[Listed entries Boundary: Start]

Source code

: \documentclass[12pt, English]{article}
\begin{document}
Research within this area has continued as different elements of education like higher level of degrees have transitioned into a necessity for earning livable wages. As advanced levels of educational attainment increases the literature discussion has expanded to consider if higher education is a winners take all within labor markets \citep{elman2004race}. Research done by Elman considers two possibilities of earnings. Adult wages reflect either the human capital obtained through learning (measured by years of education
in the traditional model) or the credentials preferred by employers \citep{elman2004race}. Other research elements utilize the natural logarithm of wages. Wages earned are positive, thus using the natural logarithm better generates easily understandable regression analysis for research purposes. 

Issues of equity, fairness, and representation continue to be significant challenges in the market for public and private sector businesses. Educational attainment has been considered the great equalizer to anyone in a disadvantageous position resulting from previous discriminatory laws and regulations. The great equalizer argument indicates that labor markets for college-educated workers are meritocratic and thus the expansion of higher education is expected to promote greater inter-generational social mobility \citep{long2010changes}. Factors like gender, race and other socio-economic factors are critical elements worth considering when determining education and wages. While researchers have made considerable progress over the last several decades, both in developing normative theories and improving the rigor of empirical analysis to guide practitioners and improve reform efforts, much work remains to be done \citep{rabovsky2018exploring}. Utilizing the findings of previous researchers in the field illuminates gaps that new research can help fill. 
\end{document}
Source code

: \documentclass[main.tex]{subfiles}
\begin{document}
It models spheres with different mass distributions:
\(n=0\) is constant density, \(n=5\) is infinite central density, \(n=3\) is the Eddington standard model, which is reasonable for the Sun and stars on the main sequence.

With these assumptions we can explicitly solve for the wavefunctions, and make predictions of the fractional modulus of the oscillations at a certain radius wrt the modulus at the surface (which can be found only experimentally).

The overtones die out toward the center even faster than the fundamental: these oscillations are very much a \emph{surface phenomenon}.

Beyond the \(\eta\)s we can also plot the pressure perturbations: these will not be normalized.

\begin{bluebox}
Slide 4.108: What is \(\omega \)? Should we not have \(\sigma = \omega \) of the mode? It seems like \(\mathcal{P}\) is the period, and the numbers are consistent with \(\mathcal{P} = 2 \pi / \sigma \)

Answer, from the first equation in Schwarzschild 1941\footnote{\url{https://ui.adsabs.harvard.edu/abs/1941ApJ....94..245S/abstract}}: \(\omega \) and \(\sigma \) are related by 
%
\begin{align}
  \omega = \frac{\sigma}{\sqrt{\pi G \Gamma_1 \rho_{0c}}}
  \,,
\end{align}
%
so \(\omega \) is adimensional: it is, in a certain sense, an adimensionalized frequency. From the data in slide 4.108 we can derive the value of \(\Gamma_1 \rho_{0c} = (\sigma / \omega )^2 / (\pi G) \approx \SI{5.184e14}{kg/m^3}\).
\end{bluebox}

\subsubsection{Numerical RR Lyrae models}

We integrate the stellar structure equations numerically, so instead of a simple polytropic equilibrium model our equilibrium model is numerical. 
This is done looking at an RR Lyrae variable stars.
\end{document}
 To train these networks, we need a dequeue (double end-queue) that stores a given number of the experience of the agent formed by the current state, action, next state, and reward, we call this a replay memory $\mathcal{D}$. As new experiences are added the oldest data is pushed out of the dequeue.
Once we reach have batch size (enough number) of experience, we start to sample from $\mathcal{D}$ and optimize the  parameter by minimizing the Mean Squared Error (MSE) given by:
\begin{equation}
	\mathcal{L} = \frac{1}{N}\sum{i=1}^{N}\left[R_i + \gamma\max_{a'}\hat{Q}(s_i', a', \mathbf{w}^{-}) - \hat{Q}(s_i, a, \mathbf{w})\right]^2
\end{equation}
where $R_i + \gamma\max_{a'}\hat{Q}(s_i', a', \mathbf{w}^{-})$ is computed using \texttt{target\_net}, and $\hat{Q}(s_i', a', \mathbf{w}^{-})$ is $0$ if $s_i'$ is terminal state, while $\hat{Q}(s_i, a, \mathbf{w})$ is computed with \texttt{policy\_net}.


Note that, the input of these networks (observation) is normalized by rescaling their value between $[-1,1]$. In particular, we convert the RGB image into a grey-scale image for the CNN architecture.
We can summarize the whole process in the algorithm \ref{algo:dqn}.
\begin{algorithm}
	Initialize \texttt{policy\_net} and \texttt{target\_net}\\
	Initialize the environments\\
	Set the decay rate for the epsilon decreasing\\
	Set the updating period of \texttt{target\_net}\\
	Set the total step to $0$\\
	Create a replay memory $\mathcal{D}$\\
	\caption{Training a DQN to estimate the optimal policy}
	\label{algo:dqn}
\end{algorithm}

[Listed entries Boundary: End]

> **Description of the task**:
Line by line, print the records above exactly as they stand.

> **The completed task**:
Source code

: \documentclass[12pt, English]{article}
\begin{document}
Research within this area has continued as different elements of education like higher level of degrees have transitioned into a necessity for earning livable wages. As advanced levels of educational attainment increases the literature discussion has expanded to consider if higher education is a winners take all within labor markets \citep{elman2004race}. Research done by Elman considers two possibilities of earnings. Adult wages reflect either the human capital obtained through learning (measured by years of education
in the traditional model) or the credentials preferred by employers \citep{elman2004race}. Other research elements utilize the natural logarithm of wages. Wages earned are positive, thus using the natural logarithm better generates easily understandable regression analysis for research purposes. 

Issues of equity, fairness, and representation continue to be significant challenges in the market for public and private sector businesses. Educational attainment has been considered the great equalizer to anyone in a disadvantageous position resulting from previous discriminatory laws and regulations. The great equalizer argument indicates that labor markets for college-educated workers are meritocratic and thus the expansion of higher education is expected to promote greater inter-generational social mobility \citep{long2010changes}. Factors like gender, race and other socio-economic factors are critical elements worth considering when determining education and wages. While researchers have made considerable progress over the last several decades, both in developing normative theories and improving the rigor of empirical analysis to guide practitioners and improve reform efforts, much work remains to be done \citep{rabovsky2018exploring}. Utilizing the findings of previous researchers in the field illuminates gaps that new research can help fill. 
\end{document}
Source code

: \documentclass[main.tex]{subfiles}
\begin{document}
It models spheres with different mass distributions:
\(n=0\) is constant density, \(n=5\) is infinite central density, \(n=3\) is the Eddington standard model, which is reasonable for the Sun and stars on the main sequence.

With these assumptions we can explicitly solve for the wavefunctions, and make predictions of the fractional modulus of the oscillations at a certain radius wrt the modulus at the surface (which can be found only experimentally).

The overtones die out toward the center even faster than the fundamental: these oscillations are very much a \emph{surface phenomenon}.

Beyond the \(\eta\)s we can also plot the pressure perturbations: these will not be normalized.

\begin{bluebox}
Slide 4.108: What is \(\omega \)? Should we not have \(\sigma = \omega \) of the mode? It seems like \(\mathcal{P}\) is the period, and the numbers are consistent with \(\mathcal{P} = 2 \pi / \sigma \)

Answer, from the first equation in Schwarzschild 1941\footnote{\url{https://ui.adsabs.harvard.edu/abs/1941ApJ....94..245S/abstract}}: \(\omega \) and \(\sigma \) are related by 
%
\begin{align}
  \omega = \frac{\sigma}{\sqrt{\pi G \Gamma_1 \rho_{0c}}}
  \,,
\end{align}
%
so \(\omega \) is adimensional: it is, in a certain sense, an adimensionalized frequency. From the data in slide 4.108 we can derive the value of \(\Gamma_1 \rho_{0c} = (\sigma / \omega )^2 / (\pi G) \approx \SI{5.184e14}{kg/m^3}\).
\end{bluebox}

\subsubsection{Numerical RR Lyrae models}

We integrate the stellar structure equations numerically, so instead of a simple polytropic equilibrium model our equilibrium model is numerical. 
This is done looking at an RR Lyrae variable stars.
\end{document}
 To train these networks, we need a dequeue (double end-queue) that stores a given number of the experience of the agent formed by the current state, action, next state, and reward, we call this a replay memory $\mathcal{D}$. As new experiences are added the oldest data is pushed out of the dequeue.
Once we reach have batch size (enough number) of experience, we start to sample from $\mathcal{D}$ and optimize the  parameter by minimizing the Mean Squared Error (MSE) given by:
\begin{equation}
	\mathcal{L} = \frac{1}{N}\sum{i=1}^{N}\left[R_i + \gamma\max_{a'}\hat{Q}(s_i', a', \mathbf{w}^{-}) - \hat{Q}(s_i, a, \mathbf{w})\right]^2
\end{equation}
where $R_i + \gamma\max_{a'}\hat{Q}(s_i', a', \mathbf{w}^{-})$ is computed using \texttt{target\_net}, and $\hat{Q}(s_i', a', \mathbf{w}^{-})$ is $0$ if $s_i'$ is terminal state, while $\hat{Q}(s_i, a, \mathbf{w})$ is computed with \texttt{policy\_net}.


Note that, the input of these networks (observation) is normalized by rescaling their value between $[-1,1]$. In particular, we convert the RGB image into a grey-scale image for the CNN architecture.
We can summarize the whole process in the algorithm \ref{algo:dqn}.
\begin{algorithm}
	Initialize \texttt{policy\_net} and \texttt{target\_net}\\
	Initialize the environments\\
	Set the decay rate for the epsilon decreasing\\
	Set the updating period of \texttt{target\_net}\\
	Set the total step to $0$\\
	Create a replay memory $\mathcal{D}$\\
	\caption{Training a DQN to estimate the optimal policy}
	\label{algo:dqn}
\end{algorithm}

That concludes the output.